Se laissant emporter par ce que Umberto Eco appelait Le Vertige de la liste[1], les curateurs de l’exposition Luxembourg, les Luxembourgeois. Consensus et passions bridées, montrée en 2001 au Musée d’Histoire de la Ville de Luxembourg, conviaient une vingtaine d’acteurs de la vie culturelle – écrivains, chercheurs, éditeurs, conservateurs, archivistes – à établir un double inventaire de clichés, en regroupant d’un côté des « icônes » qui pourraient représenter le Luxembourg dans un musée imaginaire des idées reçues, et de l’autre les « tabous » les plus répandus en terre grand-ducale.
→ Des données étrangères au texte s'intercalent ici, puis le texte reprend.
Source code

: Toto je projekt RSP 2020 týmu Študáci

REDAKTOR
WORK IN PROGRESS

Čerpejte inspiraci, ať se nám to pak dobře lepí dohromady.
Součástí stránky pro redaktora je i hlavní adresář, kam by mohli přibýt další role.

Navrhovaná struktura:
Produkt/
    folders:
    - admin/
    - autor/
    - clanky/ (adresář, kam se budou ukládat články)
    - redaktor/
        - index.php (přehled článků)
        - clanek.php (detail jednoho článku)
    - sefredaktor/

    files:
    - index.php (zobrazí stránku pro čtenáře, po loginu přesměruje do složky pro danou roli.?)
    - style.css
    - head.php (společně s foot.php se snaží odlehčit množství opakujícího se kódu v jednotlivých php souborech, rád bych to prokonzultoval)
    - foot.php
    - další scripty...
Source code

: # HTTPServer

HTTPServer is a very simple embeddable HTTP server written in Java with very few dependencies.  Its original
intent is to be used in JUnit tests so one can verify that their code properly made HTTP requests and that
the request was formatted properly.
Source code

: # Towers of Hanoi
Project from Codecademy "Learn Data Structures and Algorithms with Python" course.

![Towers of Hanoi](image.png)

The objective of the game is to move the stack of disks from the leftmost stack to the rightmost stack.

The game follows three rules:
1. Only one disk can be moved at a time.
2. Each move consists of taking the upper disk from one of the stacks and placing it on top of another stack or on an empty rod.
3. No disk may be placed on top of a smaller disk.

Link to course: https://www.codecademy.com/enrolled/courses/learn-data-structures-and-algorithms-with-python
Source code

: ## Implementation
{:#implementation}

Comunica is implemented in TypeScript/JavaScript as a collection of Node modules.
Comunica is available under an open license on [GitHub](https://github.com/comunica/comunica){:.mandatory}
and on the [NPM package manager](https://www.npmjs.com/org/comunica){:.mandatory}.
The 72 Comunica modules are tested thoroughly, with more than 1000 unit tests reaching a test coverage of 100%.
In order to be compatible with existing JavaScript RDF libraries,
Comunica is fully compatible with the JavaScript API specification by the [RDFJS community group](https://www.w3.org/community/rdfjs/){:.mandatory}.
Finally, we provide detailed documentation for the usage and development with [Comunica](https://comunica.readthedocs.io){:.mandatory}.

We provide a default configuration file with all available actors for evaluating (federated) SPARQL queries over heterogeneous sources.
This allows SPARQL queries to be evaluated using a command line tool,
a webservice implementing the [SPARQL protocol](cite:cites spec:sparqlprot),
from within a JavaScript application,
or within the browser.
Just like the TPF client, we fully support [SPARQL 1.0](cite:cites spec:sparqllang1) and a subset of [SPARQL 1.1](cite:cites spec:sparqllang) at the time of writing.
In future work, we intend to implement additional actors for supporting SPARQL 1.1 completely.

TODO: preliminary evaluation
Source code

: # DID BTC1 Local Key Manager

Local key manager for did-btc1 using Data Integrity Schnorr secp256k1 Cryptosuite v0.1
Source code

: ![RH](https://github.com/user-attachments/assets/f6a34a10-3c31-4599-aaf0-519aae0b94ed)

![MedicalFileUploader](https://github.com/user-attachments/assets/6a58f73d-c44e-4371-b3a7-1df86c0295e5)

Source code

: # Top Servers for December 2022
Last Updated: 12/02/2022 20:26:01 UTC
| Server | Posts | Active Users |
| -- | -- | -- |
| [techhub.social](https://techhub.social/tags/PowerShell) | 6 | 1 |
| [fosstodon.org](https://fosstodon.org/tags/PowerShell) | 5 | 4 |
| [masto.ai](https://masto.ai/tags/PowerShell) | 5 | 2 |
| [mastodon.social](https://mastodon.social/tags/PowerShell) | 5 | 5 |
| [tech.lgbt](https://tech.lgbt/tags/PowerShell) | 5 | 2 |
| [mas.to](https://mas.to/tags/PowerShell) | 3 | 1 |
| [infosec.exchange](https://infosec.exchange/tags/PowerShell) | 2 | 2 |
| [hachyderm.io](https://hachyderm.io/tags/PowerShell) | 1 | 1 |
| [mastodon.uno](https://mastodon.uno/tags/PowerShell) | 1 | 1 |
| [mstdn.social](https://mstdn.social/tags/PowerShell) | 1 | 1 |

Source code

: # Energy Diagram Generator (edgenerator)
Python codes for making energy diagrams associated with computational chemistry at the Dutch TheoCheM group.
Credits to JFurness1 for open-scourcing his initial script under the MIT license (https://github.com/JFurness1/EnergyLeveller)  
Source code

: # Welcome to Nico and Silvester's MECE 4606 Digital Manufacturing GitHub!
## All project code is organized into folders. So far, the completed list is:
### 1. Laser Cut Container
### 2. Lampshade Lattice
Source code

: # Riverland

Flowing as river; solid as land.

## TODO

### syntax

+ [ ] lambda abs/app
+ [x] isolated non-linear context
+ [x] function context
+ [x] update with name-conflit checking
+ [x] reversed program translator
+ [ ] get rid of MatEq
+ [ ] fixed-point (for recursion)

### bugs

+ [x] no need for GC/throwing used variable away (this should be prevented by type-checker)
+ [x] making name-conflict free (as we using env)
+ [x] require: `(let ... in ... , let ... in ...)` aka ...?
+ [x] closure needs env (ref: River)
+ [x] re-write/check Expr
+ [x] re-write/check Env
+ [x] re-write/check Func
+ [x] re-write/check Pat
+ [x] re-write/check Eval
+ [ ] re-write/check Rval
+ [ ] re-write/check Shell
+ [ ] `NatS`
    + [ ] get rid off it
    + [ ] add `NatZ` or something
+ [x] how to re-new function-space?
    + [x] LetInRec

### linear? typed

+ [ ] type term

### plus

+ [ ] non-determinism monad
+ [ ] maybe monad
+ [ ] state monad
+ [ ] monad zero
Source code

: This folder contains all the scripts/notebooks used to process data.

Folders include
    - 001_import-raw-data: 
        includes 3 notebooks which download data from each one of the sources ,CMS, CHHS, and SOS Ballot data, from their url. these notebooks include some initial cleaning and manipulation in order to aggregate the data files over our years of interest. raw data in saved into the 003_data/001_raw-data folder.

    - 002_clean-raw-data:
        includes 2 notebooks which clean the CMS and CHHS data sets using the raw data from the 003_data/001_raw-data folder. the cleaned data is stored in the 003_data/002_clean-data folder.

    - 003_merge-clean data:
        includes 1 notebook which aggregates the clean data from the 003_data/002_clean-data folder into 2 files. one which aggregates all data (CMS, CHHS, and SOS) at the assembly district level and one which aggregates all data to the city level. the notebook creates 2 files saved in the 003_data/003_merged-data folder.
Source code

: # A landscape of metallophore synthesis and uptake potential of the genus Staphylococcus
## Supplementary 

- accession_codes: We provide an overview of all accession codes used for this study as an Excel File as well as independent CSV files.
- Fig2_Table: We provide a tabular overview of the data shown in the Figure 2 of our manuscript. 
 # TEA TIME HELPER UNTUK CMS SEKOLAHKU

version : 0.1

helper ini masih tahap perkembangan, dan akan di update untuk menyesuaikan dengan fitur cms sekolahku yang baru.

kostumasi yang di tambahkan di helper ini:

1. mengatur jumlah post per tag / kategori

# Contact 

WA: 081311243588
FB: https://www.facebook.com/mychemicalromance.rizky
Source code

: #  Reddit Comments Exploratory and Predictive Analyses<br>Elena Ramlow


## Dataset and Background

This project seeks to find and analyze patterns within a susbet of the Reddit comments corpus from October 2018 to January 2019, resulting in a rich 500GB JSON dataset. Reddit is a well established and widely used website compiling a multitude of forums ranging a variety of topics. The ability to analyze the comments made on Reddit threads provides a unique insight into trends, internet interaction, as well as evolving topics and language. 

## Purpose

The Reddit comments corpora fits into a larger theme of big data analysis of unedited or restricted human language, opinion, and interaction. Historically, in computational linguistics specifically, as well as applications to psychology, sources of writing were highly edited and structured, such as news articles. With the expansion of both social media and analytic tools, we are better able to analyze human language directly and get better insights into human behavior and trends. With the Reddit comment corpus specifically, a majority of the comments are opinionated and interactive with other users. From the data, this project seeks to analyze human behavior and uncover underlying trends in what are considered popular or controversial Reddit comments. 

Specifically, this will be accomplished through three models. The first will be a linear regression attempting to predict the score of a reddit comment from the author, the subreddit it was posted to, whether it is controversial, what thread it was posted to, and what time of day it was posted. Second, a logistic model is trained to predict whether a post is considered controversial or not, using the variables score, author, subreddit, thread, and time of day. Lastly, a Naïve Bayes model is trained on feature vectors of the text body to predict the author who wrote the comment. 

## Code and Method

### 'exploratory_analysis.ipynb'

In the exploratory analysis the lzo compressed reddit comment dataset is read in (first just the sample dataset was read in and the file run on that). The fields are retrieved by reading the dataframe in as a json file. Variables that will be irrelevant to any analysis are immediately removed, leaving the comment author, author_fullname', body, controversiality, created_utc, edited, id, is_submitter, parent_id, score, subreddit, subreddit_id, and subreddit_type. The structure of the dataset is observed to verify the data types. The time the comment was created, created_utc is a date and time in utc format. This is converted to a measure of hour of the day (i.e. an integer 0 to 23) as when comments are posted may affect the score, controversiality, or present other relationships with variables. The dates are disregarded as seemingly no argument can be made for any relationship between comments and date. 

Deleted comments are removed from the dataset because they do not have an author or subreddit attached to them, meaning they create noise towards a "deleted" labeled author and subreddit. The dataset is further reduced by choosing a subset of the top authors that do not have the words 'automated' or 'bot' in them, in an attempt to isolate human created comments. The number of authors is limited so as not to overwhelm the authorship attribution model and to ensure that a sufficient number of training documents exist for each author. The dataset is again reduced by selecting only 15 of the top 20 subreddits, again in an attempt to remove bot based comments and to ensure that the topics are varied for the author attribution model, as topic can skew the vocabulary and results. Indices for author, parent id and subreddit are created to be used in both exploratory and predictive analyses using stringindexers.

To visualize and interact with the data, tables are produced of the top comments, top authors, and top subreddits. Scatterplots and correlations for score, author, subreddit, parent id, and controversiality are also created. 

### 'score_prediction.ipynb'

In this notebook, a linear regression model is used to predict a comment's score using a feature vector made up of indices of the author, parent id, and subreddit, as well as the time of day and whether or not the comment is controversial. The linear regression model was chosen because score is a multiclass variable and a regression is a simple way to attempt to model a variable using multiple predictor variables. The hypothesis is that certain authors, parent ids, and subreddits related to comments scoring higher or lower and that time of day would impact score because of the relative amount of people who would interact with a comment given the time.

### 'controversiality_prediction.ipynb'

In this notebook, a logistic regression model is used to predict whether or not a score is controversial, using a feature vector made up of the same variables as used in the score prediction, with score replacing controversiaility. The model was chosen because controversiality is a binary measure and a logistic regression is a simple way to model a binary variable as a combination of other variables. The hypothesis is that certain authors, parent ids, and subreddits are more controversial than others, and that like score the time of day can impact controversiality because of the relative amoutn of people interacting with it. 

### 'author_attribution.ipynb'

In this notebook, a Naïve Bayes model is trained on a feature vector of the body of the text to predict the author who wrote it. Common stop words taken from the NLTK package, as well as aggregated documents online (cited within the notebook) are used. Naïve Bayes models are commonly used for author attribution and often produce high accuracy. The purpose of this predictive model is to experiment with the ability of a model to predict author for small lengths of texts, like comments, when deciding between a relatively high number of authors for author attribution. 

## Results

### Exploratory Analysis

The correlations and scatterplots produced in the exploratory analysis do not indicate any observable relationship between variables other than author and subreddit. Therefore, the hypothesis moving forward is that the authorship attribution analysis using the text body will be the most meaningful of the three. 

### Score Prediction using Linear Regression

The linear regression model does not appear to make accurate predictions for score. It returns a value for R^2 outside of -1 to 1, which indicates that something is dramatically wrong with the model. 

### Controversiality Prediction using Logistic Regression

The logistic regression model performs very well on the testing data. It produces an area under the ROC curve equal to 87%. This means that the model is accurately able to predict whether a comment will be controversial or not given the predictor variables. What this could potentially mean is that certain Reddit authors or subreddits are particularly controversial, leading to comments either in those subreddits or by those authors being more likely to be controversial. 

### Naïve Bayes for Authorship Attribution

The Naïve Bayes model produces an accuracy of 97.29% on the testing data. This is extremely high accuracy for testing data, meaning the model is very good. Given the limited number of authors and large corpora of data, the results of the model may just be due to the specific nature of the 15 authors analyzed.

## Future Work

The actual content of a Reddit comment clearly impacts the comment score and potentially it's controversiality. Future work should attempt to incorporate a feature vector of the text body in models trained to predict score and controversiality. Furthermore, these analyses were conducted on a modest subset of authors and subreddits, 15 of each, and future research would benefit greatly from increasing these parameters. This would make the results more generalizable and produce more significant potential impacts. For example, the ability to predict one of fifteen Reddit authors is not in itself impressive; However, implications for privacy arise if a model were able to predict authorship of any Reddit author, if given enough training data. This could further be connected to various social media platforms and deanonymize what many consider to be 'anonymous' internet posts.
C’est ainsi que l’on vit apparaître, côté icônes, la Gëlle Fra, les banques, le rocher du Bock, Sigefroi et Melusina, mais aussi le festival de l’automobile, le Judd mat Gardebounen, les dames de chez Namur, le bacalao et la pasta asciutta, les Portugais célébrant les Rois mages et les Italo-Luxembourgeois, « ces beurs grand-ducaux »… Côté tabous, s’exposaient pêle-mêle l’alcoolisme, le suicide, l’avortement, l’homosexualité des femmes, le blanchiment d’argent, mais aussi l’antisémitisme passé et présent, la collaboration pendant la Seconde Guerre mondiale, le racisme envers les adeptes d’autres religions, l’interdiction de passage et de séjour des Roms, la brutalité envers les demandeurs d’asile et, de manière plus générale, « la xénophobie ordinaire qui accompagne notre beau sentiment national »[2].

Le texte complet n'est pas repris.